A efeméride foi efetiva e oficialmente comemorada pela primeira vez no ano de 1983, portanto cinco anos antes de a Constituição de 1988 escolher o modelo salaried staff de assistência jurídica já adotado no estado do Rio de Janeiro, ou seja, aquela realizada por uma instituição pública cujo nascedouro se deu dentro da Procuradoria-Geral do Estado, como coirmã do Ministério Público, guardando, em relação a este, algumas semelhanças (e muito distintas missões) que ajudam a compreender sua feição de órgão de Estado-defensor [2], vocação coletiva e atuação como amicus democratiae [3].
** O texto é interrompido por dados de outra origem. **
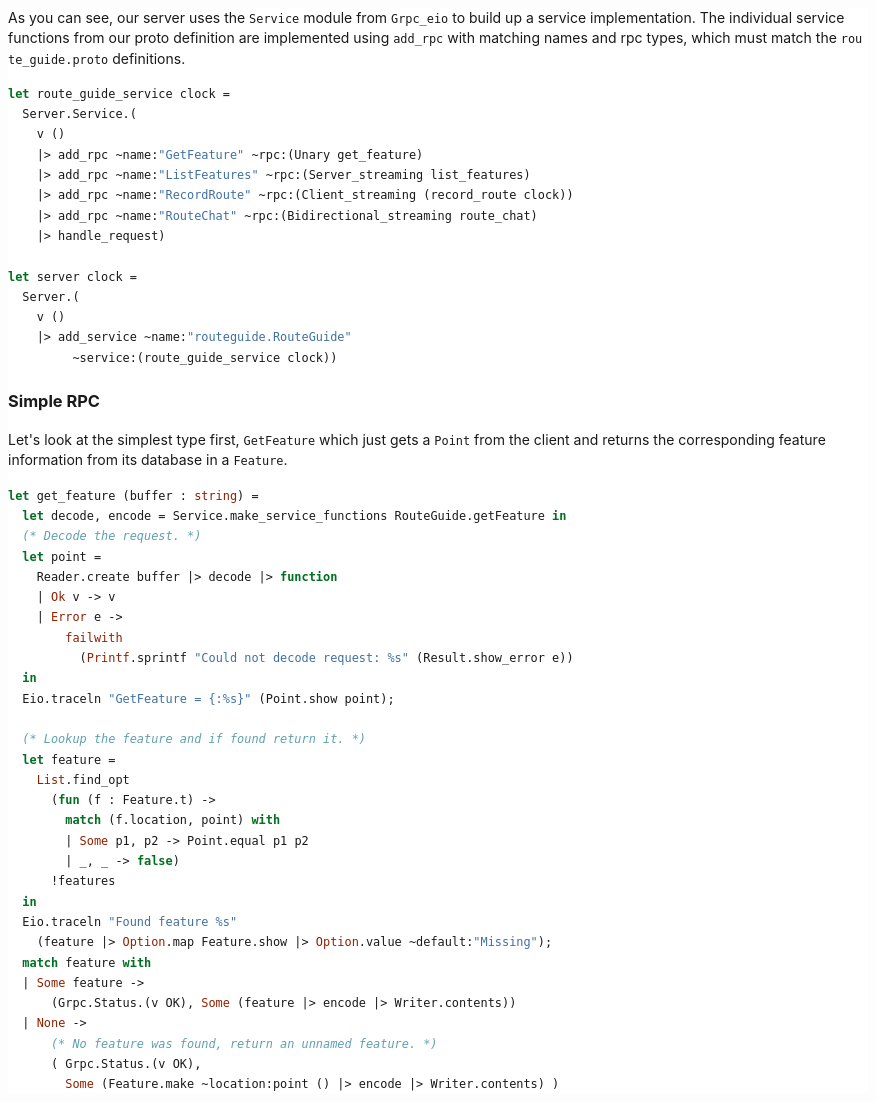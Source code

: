 As you can see, our server uses the `Service` module from `Grpc_eio` to build up a service implementation.
The individual service functions from our proto definition are implemented using `add_rpc` with matching names and rpc types, which must match the `route_guide.proto` definitions.


```ocaml
let route_guide_service clock =
  Server.Service.(
    v ()
    |> add_rpc ~name:"GetFeature" ~rpc:(Unary get_feature)
    |> add_rpc ~name:"ListFeatures" ~rpc:(Server_streaming list_features)
    |> add_rpc ~name:"RecordRoute" ~rpc:(Client_streaming (record_route clock))
    |> add_rpc ~name:"RouteChat" ~rpc:(Bidirectional_streaming route_chat)
    |> handle_request)

let server clock =
  Server.(
    v ()
    |> add_service ~name:"routeguide.RouteGuide"
         ~service:(route_guide_service clock))
```

### Simple RPC

Let's look at the simplest type first, `GetFeature` which just gets a `Point` from the client and returns the corresponding feature information from its database in a `Feature`.


```ocaml
let get_feature (buffer : string) =
  let decode, encode = Service.make_service_functions RouteGuide.getFeature in
  (* Decode the request. *)
  let point =
    Reader.create buffer |> decode |> function
    | Ok v -> v
    | Error e ->
        failwith
          (Printf.sprintf "Could not decode request: %s" (Result.show_error e))
  in
  Eio.traceln "GetFeature = {:%s}" (Point.show point);

  (* Lookup the feature and if found return it. *)
  let feature =
    List.find_opt
      (fun (f : Feature.t) ->
        match (f.location, point) with
        | Some p1, p2 -> Point.equal p1 p2
        | _, _ -> false)
      !features
  in
  Eio.traceln "Found feature %s"
    (feature |> Option.map Feature.show |> Option.value ~default:"Missing");
  match feature with
  | Some feature ->
      (Grpc.Status.(v OK), Some (feature |> encode |> Writer.contents))
  | None ->
      (* No feature was found, return an unnamed feature. *)
      ( Grpc.Status.(v OK),
        Some (Feature.make ~location:point () |> encode |> Writer.contents) )
```
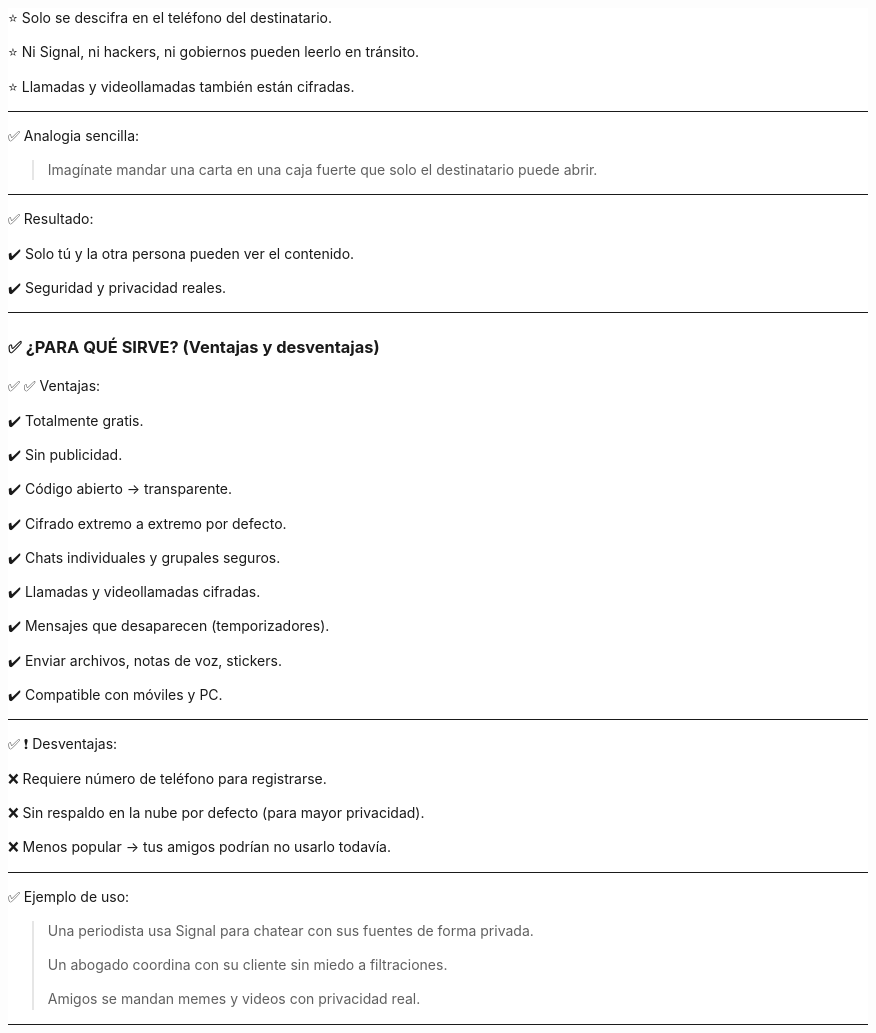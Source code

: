 ⭐ Solo se descifra en el teléfono del destinatario.

⭐ Ni Signal, ni hackers, ni gobiernos pueden leerlo en tránsito.

⭐ Llamadas y videollamadas también están cifradas.

---

✅ Analogia sencilla:

> Imagínate mandar una carta en una caja fuerte que solo el destinatario puede abrir.

---

✅ Resultado:

✔️ Solo tú y la otra persona pueden ver el contenido.

✔️ Seguridad y privacidad reales.

---

### ✅ ¿PARA QUÉ SIRVE? (Ventajas y desventajas)

✅ ✅ Ventajas:

✔️ Totalmente gratis.

✔️ Sin publicidad.

✔️ Código abierto → transparente.

✔️ Cifrado extremo a extremo por defecto.

✔️ Chats individuales y grupales seguros.

✔️ Llamadas y videollamadas cifradas.

✔️ Mensajes que desaparecen (temporizadores).

✔️ Enviar archivos, notas de voz, stickers.

✔️ Compatible con móviles y PC.

---

✅ ❗ Desventajas:

❌ Requiere número de teléfono para registrarse.

❌ Sin respaldo en la nube por defecto (para mayor privacidad).

❌ Menos popular → tus amigos podrían no usarlo todavía.

---

✅ Ejemplo de uso:

> Una periodista usa Signal para chatear con sus fuentes de forma privada.
>
> Un abogado coordina con su cliente sin miedo a filtraciones.
>
> Amigos se mandan memes y videos con privacidad real.

---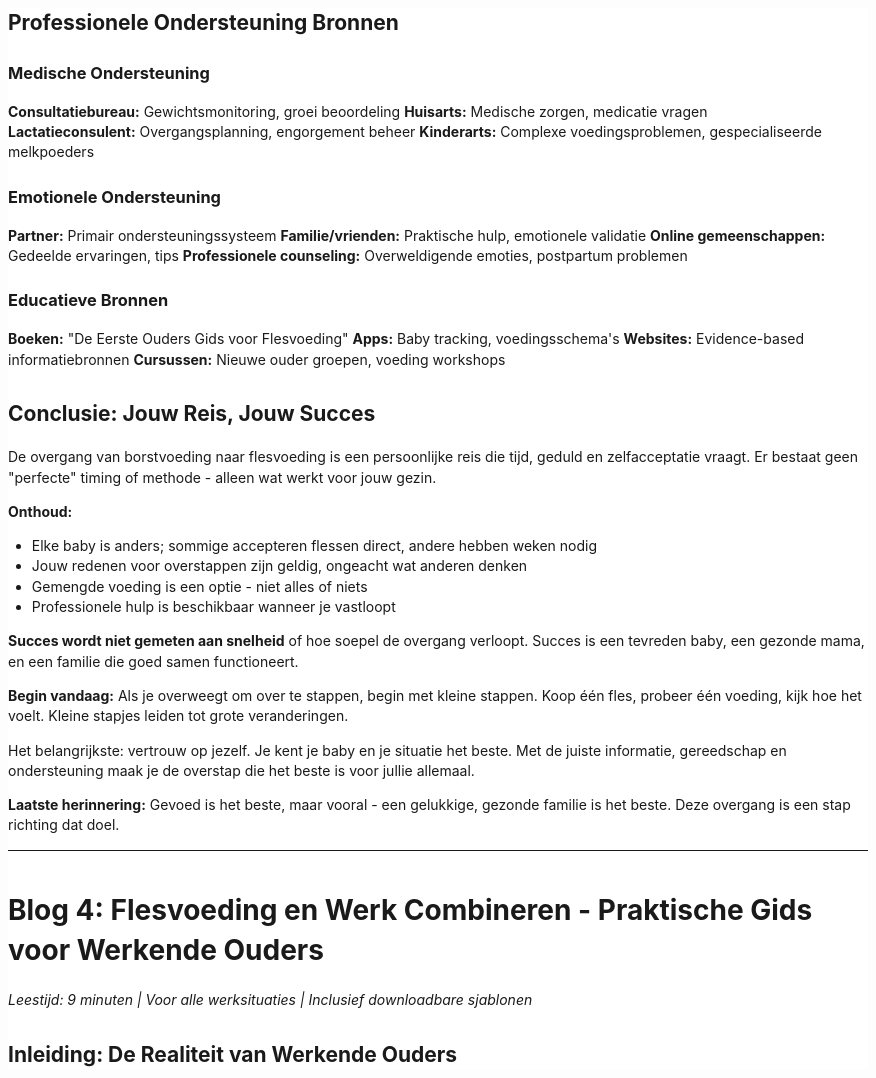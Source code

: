 ## Professionele Ondersteuning Bronnen

### Medische Ondersteuning
**Consultatiebureau:** Gewichtsmonitoring, groei beoordeling
**Huisarts:** Medische zorgen, medicatie vragen  
**Lactatieconsulent:** Overgangsplanning, engorgement beheer
**Kinderarts:** Complexe voedingsproblemen, gespecialiseerde melkpoeders

### Emotionele Ondersteuning  
**Partner:** Primair ondersteuningssysteem
**Familie/vrienden:** Praktische hulp, emotionele validatie
**Online gemeenschappen:** Gedeelde ervaringen, tips
**Professionele counseling:** Overweldigende emoties, postpartum problemen

### Educatieve Bronnen
**Boeken:** "De Eerste Ouders Gids voor Flesvoeding"
**Apps:** Baby tracking, voedingsschema's
**Websites:** Evidence-based informatiebronnen
**Cursussen:** Nieuwe ouder groepen, voeding workshops

## Conclusie: Jouw Reis, Jouw Succes

De overgang van borstvoeding naar flesvoeding is een persoonlijke reis die tijd, geduld en zelfacceptatie vraagt. Er bestaat geen "perfecte" timing of methode - alleen wat werkt voor jouw gezin.

**Onthoud:**
- Elke baby is anders; sommige accepteren flessen direct, andere hebben weken nodig
- Jouw redenen voor overstappen zijn geldig, ongeacht wat anderen denken
- Gemengde voeding is een optie - niet alles of niets
- Professionele hulp is beschikbaar wanneer je vastloopt

**Succes wordt niet gemeten aan snelheid** of hoe soepel de overgang verloopt. Succes is een tevreden baby, een gezonde mama, en een familie die goed samen functioneert.

**Begin vandaag:** Als je overweegt om over te stappen, begin met kleine stappen. Koop één fles, probeer één voeding, kijk hoe het voelt. Kleine stapjes leiden tot grote veranderingen.

Het belangrijkste: vertrouw op jezelf. Je kent je baby en je situatie het beste. Met de juiste informatie, gereedschap en ondersteuning maak je de overstap die het beste is voor jullie allemaal.

**Laatste herinnering:** Gevoed is het beste, maar vooral - een gelukkige, gezonde familie is het beste. Deze overgang is een stap richting dat doel.

---

# Blog 4: Flesvoeding en Werk Combineren - Praktische Gids voor Werkende Ouders

*Leestijd: 9 minuten | Voor alle werksituaties | Inclusief downloadbare sjablonen*

## Inleiding: De Realiteit van Werkende Ouders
A escolha do 19 de maio não foi aleatória, uma vez que se relaciona, tal como indicado na própria proposta legislativa, com a data de falecimento de Ivo Hélory de Kemartin, no ano de 1303. O religioso francês era doutor em Direito, Teologia, Letras e Filosofia e, embora de origem afortunada, dedicou a vida à firme e heroica defesa gratuita dos miseráveis, o que justificou o seu título de patrono dos advogados.

Os autores do presente texto não visam a adotar qualquer postura própria de um proselitismo religioso, até mesmo porque não há espaço diante de um Estado constitucionalmente laico, porém se valem de categorias próprias do discurso judaico-cristão para demonstrar a relevância do defensor público no cenário sociojurídico brasileiro.

A apropriação de elementos religiosos para a vida cívica, aliás, não constitui uma novidade no processo histórico brasileiro. Não se pode negar a relevância dos positivistas para a queda do regime monárquico e da representatividade que tiveram durante toda a República Velha. Em um país com uma maioria católica — que era, inclusive, a religião oficial na época do Império —, a existência de um templo da humanidade se mostrou uma aposta acertada realizada pelos positivistas ortodoxos:

“As dificuldades, no entanto, só levaram ao redobrar esforços por parte dos ortodoxos para ganhar a adesão dos grupos médios e o respeito ao grande público. Está também fora de dúvida que a ênfase na religião tinha a ver com a percepção da tradição católica no Brasil e com a concepção de Comte de que entre os católicos se encontravam os ouvintes mais receptivos” [4].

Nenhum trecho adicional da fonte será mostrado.